> **TASK PROMPT**
Would you tally how many lines in the records include the word "alternative"? Reply with the number only.

> **SOURCE MATERIAL**

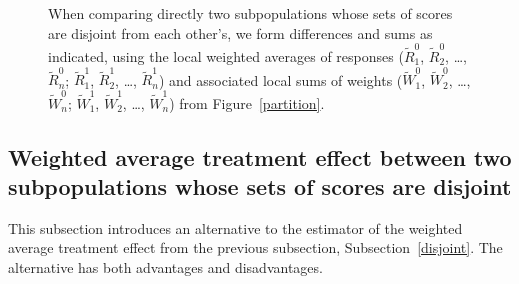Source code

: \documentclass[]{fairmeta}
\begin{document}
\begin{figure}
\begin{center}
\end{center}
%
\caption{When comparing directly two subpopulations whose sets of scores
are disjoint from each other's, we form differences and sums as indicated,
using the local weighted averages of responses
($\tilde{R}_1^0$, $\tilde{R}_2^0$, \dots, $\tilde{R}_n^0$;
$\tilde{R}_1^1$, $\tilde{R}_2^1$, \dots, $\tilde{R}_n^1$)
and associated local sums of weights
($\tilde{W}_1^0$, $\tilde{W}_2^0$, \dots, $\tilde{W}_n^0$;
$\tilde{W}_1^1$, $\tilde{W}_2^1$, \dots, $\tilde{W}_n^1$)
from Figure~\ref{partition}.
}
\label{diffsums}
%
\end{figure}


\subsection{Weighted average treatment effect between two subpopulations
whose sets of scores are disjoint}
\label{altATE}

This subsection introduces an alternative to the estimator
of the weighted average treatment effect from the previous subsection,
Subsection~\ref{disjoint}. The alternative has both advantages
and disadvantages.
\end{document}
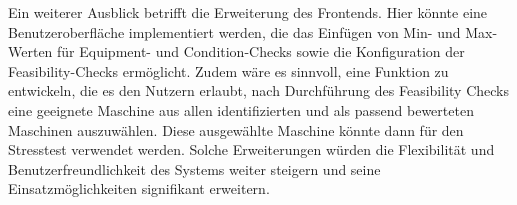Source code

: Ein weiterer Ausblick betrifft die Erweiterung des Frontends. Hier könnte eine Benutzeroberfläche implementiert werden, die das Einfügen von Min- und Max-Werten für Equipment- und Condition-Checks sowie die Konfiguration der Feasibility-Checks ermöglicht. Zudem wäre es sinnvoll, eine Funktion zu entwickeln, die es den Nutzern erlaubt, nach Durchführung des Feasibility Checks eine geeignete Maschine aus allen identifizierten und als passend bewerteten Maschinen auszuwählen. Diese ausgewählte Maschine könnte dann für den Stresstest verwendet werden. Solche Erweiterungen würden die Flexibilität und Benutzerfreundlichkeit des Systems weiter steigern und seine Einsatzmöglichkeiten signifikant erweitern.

> **SOLUTION BELOW**
2